- cache() - a PySpark optimization method that stores a DataFrame (or RDD) in memory (executor RAM) after the first action triggers its computation.
- It avoids recomputing the DataFrame for subsequent actions, improving performance.

- Key Points: -
    - Stores data in executor memory (not driver memory)
    - Lazy eveluation: cache() takes effect only after an action (e.g., show(), count()),
    - If executor memory is insufficient, Spark may evict partitions and recompute them.
    - cache() is shorthand for persist (StorageLevel.MEMORY_AND_DISK).

- Benefits of cache(): -
    - 1. Speeds up jobs when reusing the same DataFrame.
    - 2. Saves recomputation time in iterative algorithms (ML, Graph Processing).
    - 3. Useful for Exploratory Data Analysis (EDA).
    - 4. Optimizes performance in joins where a DataFrame is reused.

- Basic Architechture:
| -- | -- | -- |
| Driver | -> | Executors |
| sends tasks | -- | Executes tasks |
| no cacheing | -- | caches data in memory |

In [None]:
from pyspark.sql import SparkSession, Row

spark = SparkSession.builder.appName("cacheExample").getOrCreate()

In [None]:
data = [
    (1, "Manta", 75000, "IT", 24),
    (2, "Dipankar", 30000, "Post Master", 27),
    (3, "Souvik", 60000, "Army Officer", 27),
    (4, "Soukarjya", 45000, "BDO", 26),
    (5, "Arvind", 35000, "Business Data Analyst", 28),
    (6, "Prodipta", 25000, "Data Analyst", 28),
    (7, "Padma", 20000, "Data Analyst", 27),
    (8, "Panta", 125000, "Business Analyst", 27)
]

df = spark.createDataFrame(data, ["id", "name", "salary", "department", "age"])

# show full DataFrame
df.show()

#### Cache the DataFrame

In [None]:
# apply cache()
df.cache()

In [None]:
# trigger an action to materialize the cache
df.count()

- Explanation:
    1. after the first action (count), Spark stores partitions of 'df' in executor memory.
    2. Future actions reuse the cache data

#### Perform Actions on Cached Data

In [None]:
# show DataFrame (faster after caching)
df.show()

In [None]:
# filter records where age>27
df.filter(df.age > 28).show()

In [None]:
# group by age and coumt
df.groupBy("age").count().show()

In [None]:
# complex query example
df.select("name", "age") \
    . filter(df.age >= 30) \
    .orderBy("age") \
    .show()

In [None]:
# check if DataFrame is cached
print("Is DataFrame cached? ", df.is_cached)
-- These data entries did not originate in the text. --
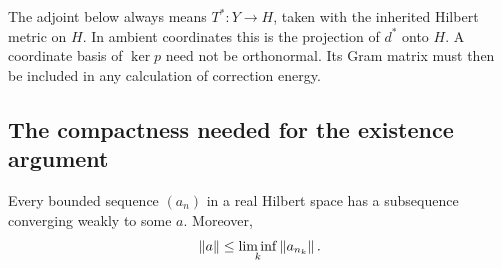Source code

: The adjoint below always means $T^*:Y\to H$, taken with the inherited Hilbert metric on $H$. In ambient coordinates this is the projection of $d^*$ onto $H$. A coordinate basis of $\ker p$ need not be orthonormal. Its Gram matrix must then be included in any calculation of correction energy.

\subsection{The compactness needed for the existence argument}
\begin{lemma}\label{lem:weak-subsequence}
Every bounded sequence $(a_n)$ in a real Hilbert space has a subsequence converging weakly to some $a$. Moreover,
\[
 \norm a\le\liminf_k\norm{a_{n_k}}.
\]
\end{lemma}
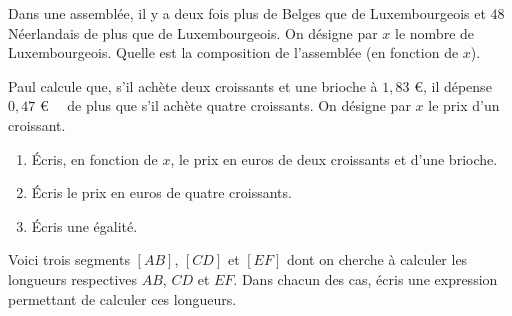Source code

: \documentclass[a4paper,10pt]{report}
\begin{document}
\vspace{-1mm}
\begin{ex}
Dans une assemblée, il y a deux fois plus de Belges que de Luxembourgeois et $48$ Néerlandais de plus que de Luxembourgeois. On désigne par $x$ le nombre de Luxembourgeois. Quelle est la composition de l'assemblée (en fonction de $x$).
\end{ex}

\vspace{-1mm}
\begin{ex}
Paul calcule que, s'il achète deux croissants et une brioche à $1,83$ \euro , il dépense $0,47$ \euro ~~ de plus que s'il achète quatre croissants. On désigne par $x$ le prix d'un croissant.

\begin{enumerate}[font=\color{exer2}]
\item Écris, en fonction de $x$, le prix en euros de deux croissants et d'une brioche.
\item Écris le prix en euros de quatre croissants.
\item Écris une égalité.
\end{enumerate}
\end{ex}

\vspace{-1mm}
\begin{ex}
Voici trois segments $[AB]$, $[CD]$ et $[EF]$ dont on cherche à calculer les longueurs respectives $AB$, $CD$ et $EF$. Dans chacun des cas, écris une expression permettant de calculer ces longueurs.

\begin{center}
\end{center}
\end{ex}
\end{document}
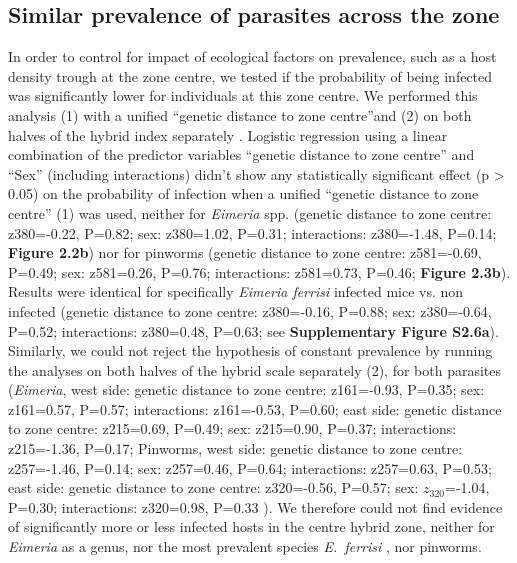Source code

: \subsection{Similar prevalence of parasites across the zone}
In order to control for impact of ecological factors on prevalence, such as a host density trough at the zone centre, we tested if the probability of being infected was significantly lower for individuals at this zone centre. We performed this analysis (1) with a unified “genetic distance to zone centre”and (2) on both halves of the hybrid index separately . Logistic regression using a linear combination of the predictor variables “genetic distance to zone centre” and “Sex” (including interactions) didn’t show any statistically significant effect (p > 0.05) on the probability of infection when a unified “genetic distance to zone centre” (1) was used, neither for \textit{Eimeria} spp. (genetic distance to zone centre: z380=-0.22, P=0.82; sex: z380=1.02, P=0.31; interactions: z380=-1.48, P=0.14; \textbf{Figure 2.2b}) nor for pinworms (genetic distance to zone centre: z581=-0.69, P=0.49; sex: z581=0.26, P=0.76; interactions: z581=0.73, P=0.46; \textbf{Figure 2.3b}). Results were identical for specifically \textit{Eimeria ferrisi} infected mice vs. non infected (genetic distance to zone centre: z380=-0.16, P=0.88; sex: z380=-0.64, P=0.52; interactions: z380=0.48, P=0.63; see \textbf{Supplementary Figure S2.6a}). Similarly, we could not reject the hypothesis of constant prevalence by running the analyses on both halves of the hybrid scale separately (2), for both parasites (\textit{Eimeria}, west side: genetic distance to zone centre: z161=-0.93, P=0.35; sex: z161=0.57, P=0.57; interactions: z161=-0.53, P=0.60; east side: genetic distance to zone centre: z215=0.69, P=0.49; sex: z215=0.90, P=0.37; interactions: z215=-1.36, P=0.17; Pinworms, west side: genetic distance to zone centre: z257=-1.46, P=0.14; sex: z257=0.46, P=0.64; interactions: z257=0.63, P=0.53; east side: genetic distance to zone centre: z320=-0.56, P=0.57; sex: $z_320$=-1.04, P=0.30; interactions: z320=0.98, P=0.33 ). We therefore could not find evidence of significantly more or less infected hosts in the centre hybrid zone, neither for \textit{Eimeria} as a genus, nor the most prevalent species \textit{E.~ferrisi} , nor pinworms. 

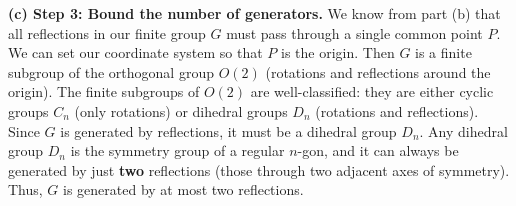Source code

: \begin{solution}
\textbf{(c) Step 3: Bound the number of generators.}
We know from part (b) that all reflections in our finite group $G$ must pass through a single common point $P$.
We can set our coordinate system so that $P$ is the origin. Then $G$ is a finite subgroup of the orthogonal group $O(2)$ (rotations and reflections around the origin).
The finite subgroups of $O(2)$ are well-classified: they are either cyclic groups $C_n$ (only rotations) or dihedral groups $D_n$ (rotations and reflections).
Since $G$ is generated by reflections, it must be a dihedral group $D_n$.
Any dihedral group $D_n$ is the symmetry group of a regular $n$-gon, and it can always be generated by just \textbf{two} reflections (those through two adjacent axes of symmetry).
Thus, $G$ is generated by at most two reflections.
\end{solution}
#### Remove Cache (Unpersist)

In [None]:
# free up executor memory
df.unpersist()

In [None]:
# confirm cache removal
print("Is DataFrame cached after unpersist? ", df.is_cached)

#### When to use cache()? (Real-world scenarios)
- Reusing DataFrame in multiple actions/transforms
- EDA workflows with repeated filtering/grouping
- ML pipelines with repeated training dataaccess
- Repeated joins with the same lookup DataFrame
- Iterative graph algorithms (e.g. PageRank)

#### Best Practices
- Trigger an action after cache() to store data
- Monitor Spark UI > Storage tab for cache status.
- Use unpersist() when caching is no longer needed.
- Use persist() if fine-grained control (disk/memory) is required.
- Avoid caching large DataFrames unnecessarily to prevent OOM issues.

### Summary:
- cache() stores data in executor memory for faster access.
- reduces recomputation time in Spark workflows.
- requires an action (e.g., count()) to trigger caching.
- use unpersist() to manage memory effectively.